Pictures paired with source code

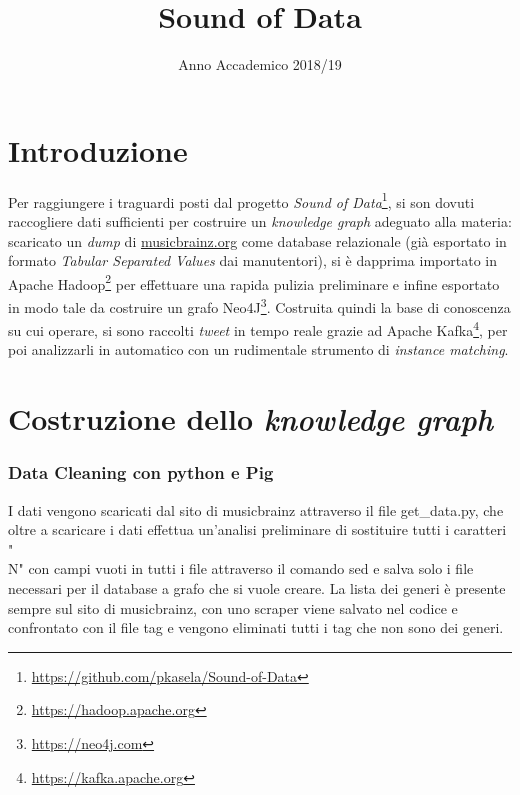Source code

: \documentclass[12pt, a4paper, twocolumn]{article} %
\title{Sound of Data} %
\author{
  \authorstyle{
    Riccardo Cervero \hspace{25pt} 000000 \\  %
    Marco Ferrario \hspace{44pt}  000000 \\   %
    Pranav Kasela \hspace{46.5pt} 000000 \\   %
    Federico Moiraghi \hspace{21pt} 799735    %
  } %
  \newline\newline
  \institution{Università degli Studi di Milano Bicocca}
}
\date{Anno Accademico 2018/19} %
\begin{document}
\maketitle %

\thispagestyle{firstpage} %


\hfill
\newpage

\tableofcontents
\hfill
\newpage

\part{Introduzione}
Per raggiungere i traguardi posti dal progetto \textit{Sound of Data}\footnote{\url{https://github.com/pkasela/Sound-of-Data}}, si son dovuti raccogliere dati sufficienti per costruire un \textit{knowledge graph} adeguato alla materia: scaricato un \textit{dump} di \url{musicbrainz.org} come database relazionale (già esportato in formato \textit{Tabular Separated Values} dai manutentori), si è dapprima importato in Apache Hadoop\footnote{\url{https://hadoop.apache.org}} per effettuare una rapida pulizia preliminare e infine esportato in modo tale da costruire un grafo Neo4J\footnote{\url{https://neo4j.com}}.
Costruita quindi la base di conoscenza su cui operare, si sono raccolti \textit{tweet} in tempo reale grazie ad Apache Kafka\footnote{\url{https://kafka.apache.org}}, per poi analizzarli in automatico con un rudimentale strumento di \textit{instance matching}.

\hfill
\newpage
\part{Costruzione dello \textit{knowledge graph}}

\section{Data Cleaning con python e Pig}
I dati vengono scaricati dal sito di musicbrainz attraverso il file get\_data.py, che oltre a scaricare i dati effettua un'analisi preliminare di sostituire tutti i caratteri "\\N" con campi vuoti in tutti i file attraverso il comando sed e salva solo i file necessari per il database a grafo che si vuole creare. 
La lista dei generi è presente sempre sul sito di musicbrainz, con uno scraper viene salvato nel codice e confrontato con il file tag e vengono eliminati tutti i tag che non sono dei generi.
\end{document}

Activity »
Please give the number of lines in the data above that hold "footnote", and write nothing else.

Result below »
2